==== THE DATA
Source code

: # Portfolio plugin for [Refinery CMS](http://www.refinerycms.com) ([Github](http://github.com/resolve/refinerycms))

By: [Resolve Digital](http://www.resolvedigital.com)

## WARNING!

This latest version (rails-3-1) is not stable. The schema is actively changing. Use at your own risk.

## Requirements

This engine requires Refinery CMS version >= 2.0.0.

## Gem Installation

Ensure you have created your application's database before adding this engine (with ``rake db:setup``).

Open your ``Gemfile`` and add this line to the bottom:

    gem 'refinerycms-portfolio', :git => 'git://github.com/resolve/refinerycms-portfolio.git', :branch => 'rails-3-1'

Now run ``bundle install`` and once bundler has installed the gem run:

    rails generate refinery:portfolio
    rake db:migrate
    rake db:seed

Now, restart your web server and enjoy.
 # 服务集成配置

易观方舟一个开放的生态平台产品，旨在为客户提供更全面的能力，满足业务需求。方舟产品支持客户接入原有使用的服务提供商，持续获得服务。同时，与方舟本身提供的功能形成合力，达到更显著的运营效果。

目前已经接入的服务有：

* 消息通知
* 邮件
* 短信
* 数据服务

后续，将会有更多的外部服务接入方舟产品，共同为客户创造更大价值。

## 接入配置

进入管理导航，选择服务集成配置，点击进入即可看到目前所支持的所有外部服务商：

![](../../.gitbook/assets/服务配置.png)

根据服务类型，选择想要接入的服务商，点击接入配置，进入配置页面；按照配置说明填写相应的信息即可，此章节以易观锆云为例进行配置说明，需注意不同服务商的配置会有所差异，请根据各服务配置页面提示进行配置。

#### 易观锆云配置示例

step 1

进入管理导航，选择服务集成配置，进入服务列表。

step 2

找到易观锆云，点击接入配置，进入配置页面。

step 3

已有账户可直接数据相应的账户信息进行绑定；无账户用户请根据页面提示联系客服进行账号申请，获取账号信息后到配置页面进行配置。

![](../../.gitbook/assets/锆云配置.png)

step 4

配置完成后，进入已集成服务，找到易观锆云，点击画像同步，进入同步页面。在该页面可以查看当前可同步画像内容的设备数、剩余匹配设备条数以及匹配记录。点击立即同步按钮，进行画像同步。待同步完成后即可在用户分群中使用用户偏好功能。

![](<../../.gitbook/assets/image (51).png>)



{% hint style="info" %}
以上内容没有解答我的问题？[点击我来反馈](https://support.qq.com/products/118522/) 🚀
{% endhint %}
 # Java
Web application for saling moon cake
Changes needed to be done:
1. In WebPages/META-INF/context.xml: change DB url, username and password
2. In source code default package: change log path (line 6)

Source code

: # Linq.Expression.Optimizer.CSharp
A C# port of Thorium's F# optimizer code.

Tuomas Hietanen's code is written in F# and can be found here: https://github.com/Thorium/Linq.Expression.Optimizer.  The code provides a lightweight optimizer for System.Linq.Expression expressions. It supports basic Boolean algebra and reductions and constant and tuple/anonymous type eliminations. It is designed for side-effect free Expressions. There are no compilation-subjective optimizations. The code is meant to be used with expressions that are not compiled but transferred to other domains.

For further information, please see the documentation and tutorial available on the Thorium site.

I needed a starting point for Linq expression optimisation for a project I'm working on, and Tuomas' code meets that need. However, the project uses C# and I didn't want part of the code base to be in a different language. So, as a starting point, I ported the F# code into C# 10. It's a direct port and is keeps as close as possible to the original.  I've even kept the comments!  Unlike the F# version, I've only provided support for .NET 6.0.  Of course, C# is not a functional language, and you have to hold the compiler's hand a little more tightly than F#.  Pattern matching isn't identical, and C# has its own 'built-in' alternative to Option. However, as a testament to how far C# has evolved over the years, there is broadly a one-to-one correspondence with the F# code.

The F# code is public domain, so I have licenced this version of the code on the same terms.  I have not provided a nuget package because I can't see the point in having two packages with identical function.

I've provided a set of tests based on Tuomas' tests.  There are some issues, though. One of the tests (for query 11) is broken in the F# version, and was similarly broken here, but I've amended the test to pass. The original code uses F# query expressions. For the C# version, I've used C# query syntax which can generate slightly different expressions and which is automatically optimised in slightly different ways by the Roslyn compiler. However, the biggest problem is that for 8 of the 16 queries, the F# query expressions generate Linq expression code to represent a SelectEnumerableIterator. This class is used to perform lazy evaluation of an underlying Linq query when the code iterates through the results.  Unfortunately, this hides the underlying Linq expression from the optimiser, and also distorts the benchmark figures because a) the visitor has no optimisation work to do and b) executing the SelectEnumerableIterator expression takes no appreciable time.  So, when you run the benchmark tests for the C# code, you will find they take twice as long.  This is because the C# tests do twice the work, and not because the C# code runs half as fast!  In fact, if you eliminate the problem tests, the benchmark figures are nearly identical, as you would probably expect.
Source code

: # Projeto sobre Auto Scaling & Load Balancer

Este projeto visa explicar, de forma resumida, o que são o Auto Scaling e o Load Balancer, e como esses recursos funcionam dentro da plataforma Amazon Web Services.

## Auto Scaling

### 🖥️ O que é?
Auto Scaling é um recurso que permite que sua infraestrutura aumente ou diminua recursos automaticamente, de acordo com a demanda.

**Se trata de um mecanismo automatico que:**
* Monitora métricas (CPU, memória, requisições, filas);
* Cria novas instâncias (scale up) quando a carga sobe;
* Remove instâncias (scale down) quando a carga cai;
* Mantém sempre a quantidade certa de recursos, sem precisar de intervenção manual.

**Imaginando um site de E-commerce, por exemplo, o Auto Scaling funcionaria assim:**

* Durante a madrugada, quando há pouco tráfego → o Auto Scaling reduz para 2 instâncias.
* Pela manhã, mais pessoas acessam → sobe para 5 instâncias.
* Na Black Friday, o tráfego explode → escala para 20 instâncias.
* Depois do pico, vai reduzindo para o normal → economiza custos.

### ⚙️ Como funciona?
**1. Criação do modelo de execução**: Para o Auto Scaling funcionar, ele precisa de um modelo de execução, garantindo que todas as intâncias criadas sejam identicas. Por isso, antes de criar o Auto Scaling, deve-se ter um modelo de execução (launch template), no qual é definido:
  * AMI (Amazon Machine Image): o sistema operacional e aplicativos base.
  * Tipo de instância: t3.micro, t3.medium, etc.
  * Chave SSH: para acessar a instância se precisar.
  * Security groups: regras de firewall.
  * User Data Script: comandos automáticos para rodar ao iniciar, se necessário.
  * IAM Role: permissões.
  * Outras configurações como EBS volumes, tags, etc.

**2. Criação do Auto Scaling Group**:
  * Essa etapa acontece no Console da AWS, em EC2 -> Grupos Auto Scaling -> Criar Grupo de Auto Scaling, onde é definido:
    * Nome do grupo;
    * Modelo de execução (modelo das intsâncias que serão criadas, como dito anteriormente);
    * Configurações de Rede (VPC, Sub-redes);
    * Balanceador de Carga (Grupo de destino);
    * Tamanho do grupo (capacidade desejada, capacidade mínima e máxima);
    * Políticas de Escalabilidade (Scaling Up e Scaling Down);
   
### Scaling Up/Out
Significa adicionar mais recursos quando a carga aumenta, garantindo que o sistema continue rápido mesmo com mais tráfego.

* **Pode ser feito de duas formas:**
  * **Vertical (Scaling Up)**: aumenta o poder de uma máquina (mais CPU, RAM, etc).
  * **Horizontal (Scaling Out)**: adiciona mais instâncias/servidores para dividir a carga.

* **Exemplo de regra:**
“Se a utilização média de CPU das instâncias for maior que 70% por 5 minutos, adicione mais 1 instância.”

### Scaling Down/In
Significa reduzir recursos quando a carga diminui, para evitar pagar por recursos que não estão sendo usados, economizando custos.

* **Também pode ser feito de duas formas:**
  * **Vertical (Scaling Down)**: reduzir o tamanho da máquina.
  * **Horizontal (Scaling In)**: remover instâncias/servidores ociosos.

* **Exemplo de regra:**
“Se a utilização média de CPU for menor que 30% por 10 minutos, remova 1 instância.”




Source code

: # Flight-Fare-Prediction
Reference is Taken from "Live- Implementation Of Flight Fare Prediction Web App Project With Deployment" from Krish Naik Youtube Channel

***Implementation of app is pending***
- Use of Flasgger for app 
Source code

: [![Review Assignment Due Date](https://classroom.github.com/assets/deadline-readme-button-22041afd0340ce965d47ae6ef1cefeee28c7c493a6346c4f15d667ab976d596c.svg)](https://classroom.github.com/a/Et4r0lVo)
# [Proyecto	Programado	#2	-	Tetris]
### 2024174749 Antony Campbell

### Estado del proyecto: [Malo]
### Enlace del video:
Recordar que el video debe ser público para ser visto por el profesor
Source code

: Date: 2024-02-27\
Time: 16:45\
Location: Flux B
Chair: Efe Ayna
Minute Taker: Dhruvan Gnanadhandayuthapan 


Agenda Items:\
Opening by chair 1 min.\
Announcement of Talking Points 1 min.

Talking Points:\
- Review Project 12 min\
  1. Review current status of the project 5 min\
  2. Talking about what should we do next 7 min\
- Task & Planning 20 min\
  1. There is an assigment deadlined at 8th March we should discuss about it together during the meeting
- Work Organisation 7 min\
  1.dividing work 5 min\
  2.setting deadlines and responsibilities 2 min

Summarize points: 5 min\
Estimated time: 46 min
========
### EXERCISE
Going down from the first line of the entries above, restate each line word for word until the line holding "gem 'refinerycms-portfolio', :git" is done.

### EXERCISE ANSWER
Source code

: # Portfolio plugin for [Refinery CMS](http://www.refinerycms.com) ([Github](http://github.com/resolve/refinerycms))

By: [Resolve Digital](http://www.resolvedigital.com)

## WARNING!

This latest version (rails-3-1) is not stable. The schema is actively changing. Use at your own risk.

## Requirements

This engine requires Refinery CMS version >= 2.0.0.

## Gem Installation

Ensure you have created your application's database before adding this engine (with ``rake db:setup``).

Open your ``Gemfile`` and add this line to the bottom:

    gem 'refinerycms-portfolio', :git => 'git://github.com/resolve/refinerycms-portfolio.git', :branch => 'rails-3-1'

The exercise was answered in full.